■ Your task
Only the lines from the first line of the data through the line containing "In the recent" belong in the answer, transcribed exactly; pictures do not.

Collected data
# # # # #

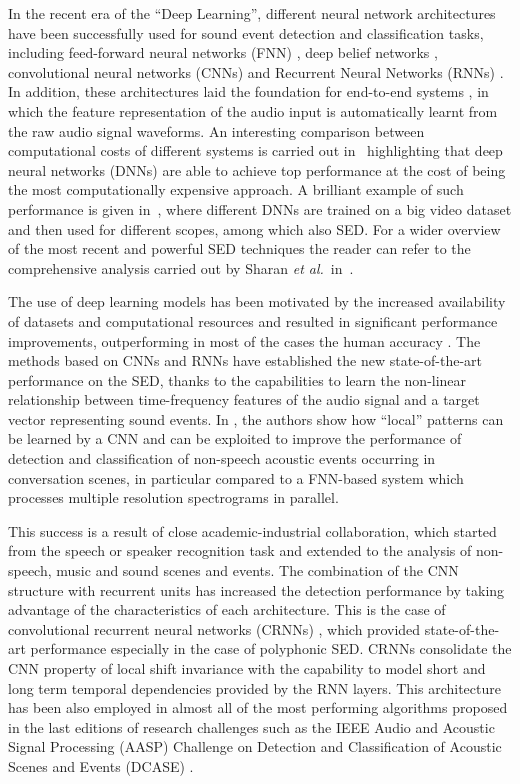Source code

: In the recent era of the ``Deep Learning'', different neural network architectures have been successfully used for sound event detection and classification tasks, including feed-forward neural networks (FNN) \cite{mcloughlin2015robust}, deep belief networks \cite{mohamed2012acoustic}, convolutional neural networks (CNNs) \cite{piczak2015environmental} and Recurrent Neural Networks (RNNs) \cite{graves2013speech}. In addition, these architectures laid the foundation for end-to-end systems \cite{trigeorgis2016adieu, wu2017end}, in which the feature representation of the audio input is automatically learnt from the raw audio signal waveforms. An interesting comparison between computational costs of different systems is carried out in~\cite{sigtia2016automatic} highlighting that deep neural networks (DNNs) are able to achieve top performance at the cost of being the most computationally expensive approach. A brilliant example of such performance is given in~\cite{hershey2016cnn}, where different DNNs are trained on a big video dataset and then used for different scopes, among which also SED. For a wider overview of the most recent and powerful SED techniques the reader can refer to the comprehensive analysis carried out by Sharan \emph{et al.}\ in~\cite{sharan2016overview}.

The use of deep learning models has been motivated by the increased availability of datasets and computational resources and resulted in significant performance improvements, outperforming in most of the cases the human accuracy \cite{sailor2017unsupervised}.
The methods based on CNNs and RNNs have established the new state-of-the-art performance on the SED, thanks to the capabilities to learn the non-linear relationship between time-frequency features of the audio signal and a target vector representing sound events. In \cite{espi2015}, the authors show how ``local'' patterns can be learned by a CNN and can be exploited to improve the performance of detection and classification of non-speech acoustic events occurring in conversation scenes, in particular compared to a FNN-based system which processes multiple resolution spectrograms in parallel. 

This success is a result of close academic-industrial collaboration, which started from the speech or speaker recognition task and extended to the analysis of non-speech, music and sound scenes and events. The combination of the CNN structure with recurrent units has increased the detection performance by taking advantage of the characteristics of each architecture. This is the case of convolutional recurrent neural networks (CRNNs) \cite{cakir2017convolutional}, which provided state-of-the-art performance especially in the case of polyphonic SED. CRNNs consolidate the CNN property of local shift invariance with the capability to model short and long term temporal dependencies provided by the RNN layers. This architecture has been also employed in almost all of the most performing algorithms proposed in the last editions of research challenges such as the IEEE Audio and Acoustic Signal Processing (AASP) Challenge on  Detection and Classification of Acoustic Scenes and Events (DCASE) \cite{DCASE2017Workshop}.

# # # # #

■ Result of this task
Source code

: In the recent era of the ``Deep Learning'', different neural network architectures have been successfully used for sound event detection and classification tasks, including feed-forward neural networks (FNN) \cite{mcloughlin2015robust}, deep belief networks \cite{mohamed2012acoustic}, convolutional neural networks (CNNs) \cite{piczak2015environmental} and Recurrent Neural Networks (RNNs) \cite{graves2013speech}. In addition, these architectures laid the foundation for end-to-end systems \cite{trigeorgis2016adieu, wu2017end}, in which the feature representation of the audio input is automatically learnt from the raw audio signal waveforms. An interesting comparison between computational costs of different systems is carried out in~\cite{sigtia2016automatic} highlighting that deep neural networks (DNNs) are able to achieve top performance at the cost of being the most computationally expensive approach. A brilliant example of such performance is given in~\cite{hershey2016cnn}, where different DNNs are trained on a big video dataset and then used for different scopes, among which also SED. For a wider overview of the most recent and powerful SED techniques the reader can refer to the comprehensive analysis carried out by Sharan \emph{et al.}\ in~\cite{sharan2016overview}.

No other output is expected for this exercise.